Apuesta para el partido
Las casas de apuestas han situado al Maccabi como favorito. Una apuesta valiente para un equipo que nunca ha jugado en Tiráspol. Más aún en el primer partido de la eliminatoria, donde nadie sale lanzado al ataque desde los primeros minutos.
El Sheriff activa el modo caja fuerte en las competiciones europeas. Dos partidos contra el Aluminij: un gol marcado y cero encajados. En casa, el conjunto de Tiráspol cerró el partido con un 0-0 y luego remató con calma al rival a domicilio.
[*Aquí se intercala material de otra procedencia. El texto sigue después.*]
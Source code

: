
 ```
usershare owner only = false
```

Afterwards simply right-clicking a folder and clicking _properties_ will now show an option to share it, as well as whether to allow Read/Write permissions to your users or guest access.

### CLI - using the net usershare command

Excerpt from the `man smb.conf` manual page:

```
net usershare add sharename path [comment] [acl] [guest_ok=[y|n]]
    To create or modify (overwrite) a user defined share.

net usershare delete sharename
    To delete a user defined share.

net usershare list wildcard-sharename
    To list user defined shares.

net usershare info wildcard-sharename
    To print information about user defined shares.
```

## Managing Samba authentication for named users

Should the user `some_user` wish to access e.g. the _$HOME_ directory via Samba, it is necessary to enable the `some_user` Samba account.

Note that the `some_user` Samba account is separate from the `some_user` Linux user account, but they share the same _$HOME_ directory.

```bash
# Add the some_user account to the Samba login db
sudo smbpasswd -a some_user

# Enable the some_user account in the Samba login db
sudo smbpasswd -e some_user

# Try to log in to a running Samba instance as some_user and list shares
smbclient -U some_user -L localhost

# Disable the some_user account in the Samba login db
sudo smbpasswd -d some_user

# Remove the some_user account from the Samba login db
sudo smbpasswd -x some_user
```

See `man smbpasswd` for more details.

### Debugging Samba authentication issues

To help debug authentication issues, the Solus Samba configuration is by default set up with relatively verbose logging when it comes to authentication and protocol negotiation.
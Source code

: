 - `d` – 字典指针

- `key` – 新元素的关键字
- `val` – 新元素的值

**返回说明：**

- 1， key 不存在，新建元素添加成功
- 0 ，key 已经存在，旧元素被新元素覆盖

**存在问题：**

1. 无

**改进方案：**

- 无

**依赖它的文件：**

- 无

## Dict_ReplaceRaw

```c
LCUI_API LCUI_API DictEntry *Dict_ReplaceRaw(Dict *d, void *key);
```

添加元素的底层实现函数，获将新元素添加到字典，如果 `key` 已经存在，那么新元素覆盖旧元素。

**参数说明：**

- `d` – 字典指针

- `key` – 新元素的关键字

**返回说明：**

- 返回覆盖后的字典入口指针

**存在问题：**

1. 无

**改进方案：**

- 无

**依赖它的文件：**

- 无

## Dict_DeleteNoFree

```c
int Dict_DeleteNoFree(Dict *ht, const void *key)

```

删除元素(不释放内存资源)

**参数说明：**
En la liga es más alegre, con una media de 2,5 goles marcados por partido, pero Europa es otra historia. Aquí, el equipo de Tiráspol prioriza secar el juego y aferrarse a su resultado.
La imagen del Maccabi es atractiva: Copa nacional, Supercopa ante el Hapoel Be'er Sheva (3-1), tres victorias seguidas. Pero todo eso son asuntos internos del fútbol israelí. La temporada oficial de los visitantes lleva dos semanas en marcha, no tienen práctica europea esta temporada y dentro de una semana les espera la vuelta en casa. Viajar a Tiráspol y abrirse es lo último que necesita el equipo de Tel Aviv. Le vale un empate sin goles, y en el club lo entienden perfectamente.
El guion se dibuja solo: los locales no arriesgan sin balón y los visitantes guardan sus bazas para el partido de vuelta. Pocas ocasiones, mucha disputa en el centro del campo y cada disparo a puerta como un acontecimiento. En un partido así, el empate con una buena cuota tiene más valor que cualquiera de los dos signos, y es puro value para la primera cita.